I guess The Cousins are pretty close. And by “The Cousins” I really should say “The Six” since I mean only my cousins on my mom’s side. I had this idle thought – when people ask you to put someone down as your emergency contact, it’s normal for you to put your parents, or your older sibling, or your spouse. When we needed to have two emergency contacts for school, or one emergency contact that wasn’t your parent, I would always put my aunt. On the one hand, it was a logical emergency contact because she was an adult and she lived nearby so if someone was needed to come get me or something, she would be in the vicinity (oddly this applies to both to my eryi – when I was in NorCal- and my da-ayi – when I lived in SoCal).
Nowadays nobody asks me to list emergency contacts. But I was thinking, if I did need to list someone, first I would put Mike. But if asked to list a second, I would probably list Sara. Again, this is because she lives in the area and could probably come to get me if that were necessary. But I have never heard of someone putting their cousin as their emergency contact. I mean, I’m sure people do it all the time, especially if they’re relatively close to their cousins (like we are), or if their cousin lives in the area.
But for some reason, “cousin” sounds so…distant to me. It sounds even further removed than “friend.” In my imagination, people are more likely to put down a friend as their emergency contact than their cousin. Maybe this is because not many cousins live in the same city?
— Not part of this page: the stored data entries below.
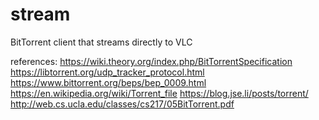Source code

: # stream
BitTorrent client that streams directly to VLC

references:
https://wiki.theory.org/index.php/BitTorrentSpecification
https://libtorrent.org/udp_tracker_protocol.html
https://www.bittorrent.org/beps/bep_0009.html
https://en.wikipedia.org/wiki/Torrent_file
https://blog.jse.li/posts/torrent/
http://web.cs.ucla.edu/classes/cs217/05BitTorrent.pdf
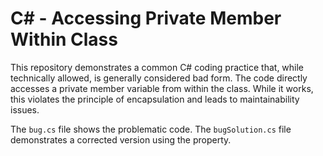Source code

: # C# - Accessing Private Member Within Class

This repository demonstrates a common C# coding practice that, while technically allowed, is generally considered bad form.  The code directly accesses a private member variable from within the class. While it works, this violates the principle of encapsulation and leads to maintainability issues.

The `bug.cs` file shows the problematic code. The `bugSolution.cs` file demonstrates a corrected version using the property.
Whereas you make your friends in the city you live in, so they usually live relatively close by. I had this fantasy that I would be dawdling over an emergency contact form, and I would put for “relationship” next to Sara’s name: sister.
But honestly honestly, I don’t think of her as my sister. May is my sister, and it’s a very different relationship than the one I have with Sara. Even when I try to imagine a family like Marilyn’s, with seven siblings, I imagine that her relationship with her siblings is closer than my relationship with my cousins. Maybe you’re not equally close to all of your siblings in such a big family, but maybe still closer than another person’s cousins, even if that person were close with their cousins?
I think of Amara as my niece. But even though Sara refers to me as Amara’s “auntie,” I don’t think she sees me having the same relationship with Amara as Gina has with Amara. And that’s fine with me, and natural. But I don’t think that when I tell other people that I’m going to visit “my niece” that I’m just saying that to simplify matters. (Although when I’m talking to people who know I have a sister, I do usually say “my cousin’s baby” so that they don’t get too shocked.)
This doesn’t have a point. I just had thoughts and wanted to put them down.
I wonder how close normal people are with their cousins. “Normal.” Right.